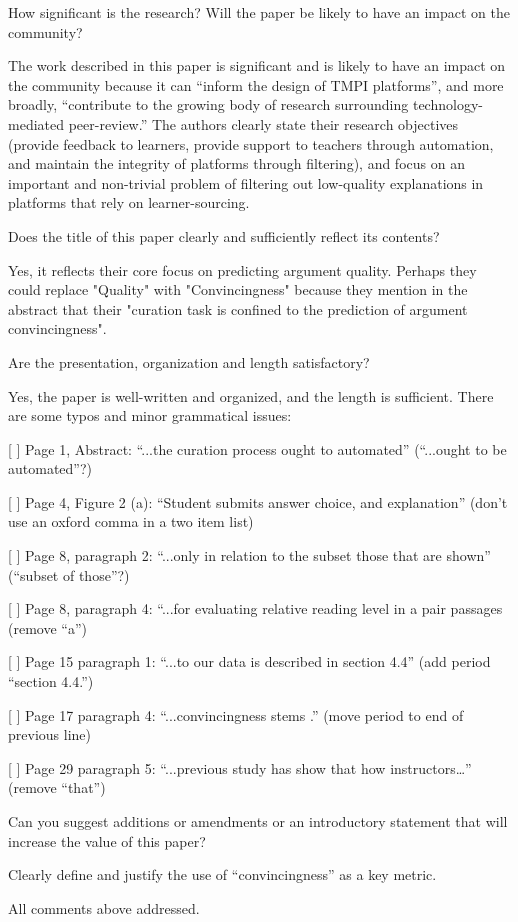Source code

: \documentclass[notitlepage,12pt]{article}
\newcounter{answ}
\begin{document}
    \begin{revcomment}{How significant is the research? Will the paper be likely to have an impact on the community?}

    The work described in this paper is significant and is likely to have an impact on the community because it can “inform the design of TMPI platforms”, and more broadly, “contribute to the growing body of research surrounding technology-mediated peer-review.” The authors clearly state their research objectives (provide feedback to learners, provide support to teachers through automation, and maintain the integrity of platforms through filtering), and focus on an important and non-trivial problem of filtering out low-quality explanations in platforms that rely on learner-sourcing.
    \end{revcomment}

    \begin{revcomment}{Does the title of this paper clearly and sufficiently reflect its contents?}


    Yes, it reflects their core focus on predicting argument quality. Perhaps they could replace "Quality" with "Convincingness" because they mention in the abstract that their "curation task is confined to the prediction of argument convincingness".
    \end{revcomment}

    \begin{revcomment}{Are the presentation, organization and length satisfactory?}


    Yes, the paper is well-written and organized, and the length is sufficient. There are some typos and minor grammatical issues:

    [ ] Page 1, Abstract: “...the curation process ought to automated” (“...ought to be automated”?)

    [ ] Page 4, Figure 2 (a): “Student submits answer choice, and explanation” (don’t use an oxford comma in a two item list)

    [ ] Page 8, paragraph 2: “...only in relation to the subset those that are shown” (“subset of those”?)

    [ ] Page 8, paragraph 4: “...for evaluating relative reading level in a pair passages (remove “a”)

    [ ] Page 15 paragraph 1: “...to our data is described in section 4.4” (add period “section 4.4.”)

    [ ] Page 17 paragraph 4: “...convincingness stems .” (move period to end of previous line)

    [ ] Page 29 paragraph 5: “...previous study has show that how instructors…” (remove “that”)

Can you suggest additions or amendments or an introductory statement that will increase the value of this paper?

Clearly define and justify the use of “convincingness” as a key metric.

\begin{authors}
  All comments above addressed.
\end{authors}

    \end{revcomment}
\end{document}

————

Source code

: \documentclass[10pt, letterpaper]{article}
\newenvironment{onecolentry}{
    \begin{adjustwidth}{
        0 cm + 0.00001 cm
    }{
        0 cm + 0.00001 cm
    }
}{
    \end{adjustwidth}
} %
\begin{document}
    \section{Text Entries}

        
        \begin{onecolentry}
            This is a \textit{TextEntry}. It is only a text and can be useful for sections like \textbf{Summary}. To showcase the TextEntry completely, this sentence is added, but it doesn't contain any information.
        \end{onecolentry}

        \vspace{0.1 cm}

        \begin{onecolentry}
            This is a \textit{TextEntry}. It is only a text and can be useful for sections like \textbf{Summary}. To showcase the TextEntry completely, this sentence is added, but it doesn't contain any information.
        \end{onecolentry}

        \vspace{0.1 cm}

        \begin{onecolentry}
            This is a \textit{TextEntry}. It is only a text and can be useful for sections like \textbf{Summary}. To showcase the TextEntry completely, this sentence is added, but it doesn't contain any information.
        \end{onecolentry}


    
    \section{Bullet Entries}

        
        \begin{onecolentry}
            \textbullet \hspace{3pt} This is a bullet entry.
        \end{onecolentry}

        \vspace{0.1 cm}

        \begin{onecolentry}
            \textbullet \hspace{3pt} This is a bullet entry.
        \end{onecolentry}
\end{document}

————

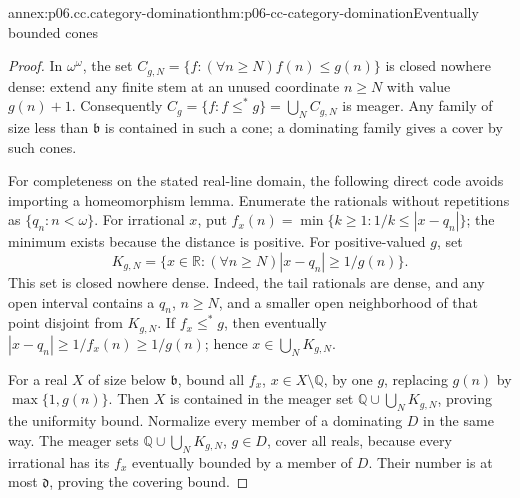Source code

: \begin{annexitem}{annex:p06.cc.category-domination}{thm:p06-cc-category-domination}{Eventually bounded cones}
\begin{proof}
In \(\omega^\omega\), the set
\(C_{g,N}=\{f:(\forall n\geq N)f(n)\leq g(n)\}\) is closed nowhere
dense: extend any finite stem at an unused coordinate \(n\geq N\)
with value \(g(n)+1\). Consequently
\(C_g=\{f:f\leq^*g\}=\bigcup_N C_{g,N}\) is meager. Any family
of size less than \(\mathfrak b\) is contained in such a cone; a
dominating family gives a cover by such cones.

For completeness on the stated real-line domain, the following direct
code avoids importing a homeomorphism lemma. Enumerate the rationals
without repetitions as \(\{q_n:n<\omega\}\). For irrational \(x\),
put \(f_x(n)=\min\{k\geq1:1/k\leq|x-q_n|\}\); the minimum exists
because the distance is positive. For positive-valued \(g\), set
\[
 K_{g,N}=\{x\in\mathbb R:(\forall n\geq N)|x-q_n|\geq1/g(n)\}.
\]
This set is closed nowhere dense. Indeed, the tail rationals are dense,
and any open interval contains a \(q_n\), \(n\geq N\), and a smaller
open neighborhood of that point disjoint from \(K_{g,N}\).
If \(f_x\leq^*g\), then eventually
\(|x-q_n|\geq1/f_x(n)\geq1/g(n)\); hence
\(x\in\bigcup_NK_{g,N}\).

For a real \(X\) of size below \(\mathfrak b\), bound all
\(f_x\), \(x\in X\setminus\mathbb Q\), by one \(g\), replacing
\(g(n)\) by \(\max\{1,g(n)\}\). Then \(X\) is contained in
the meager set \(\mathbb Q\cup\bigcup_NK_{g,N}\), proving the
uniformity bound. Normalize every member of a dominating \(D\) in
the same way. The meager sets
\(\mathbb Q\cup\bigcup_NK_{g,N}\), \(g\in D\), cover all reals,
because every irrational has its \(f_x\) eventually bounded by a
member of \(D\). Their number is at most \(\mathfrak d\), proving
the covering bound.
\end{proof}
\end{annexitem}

————

→ **Problem description**:
Pull every line containing "dense" from the material above.

→ **Answer section**:
dense: extend any finite stem at an unused coordinate \(n\geq N\)
This set is closed nowhere dense. Indeed, the tail rationals are dense,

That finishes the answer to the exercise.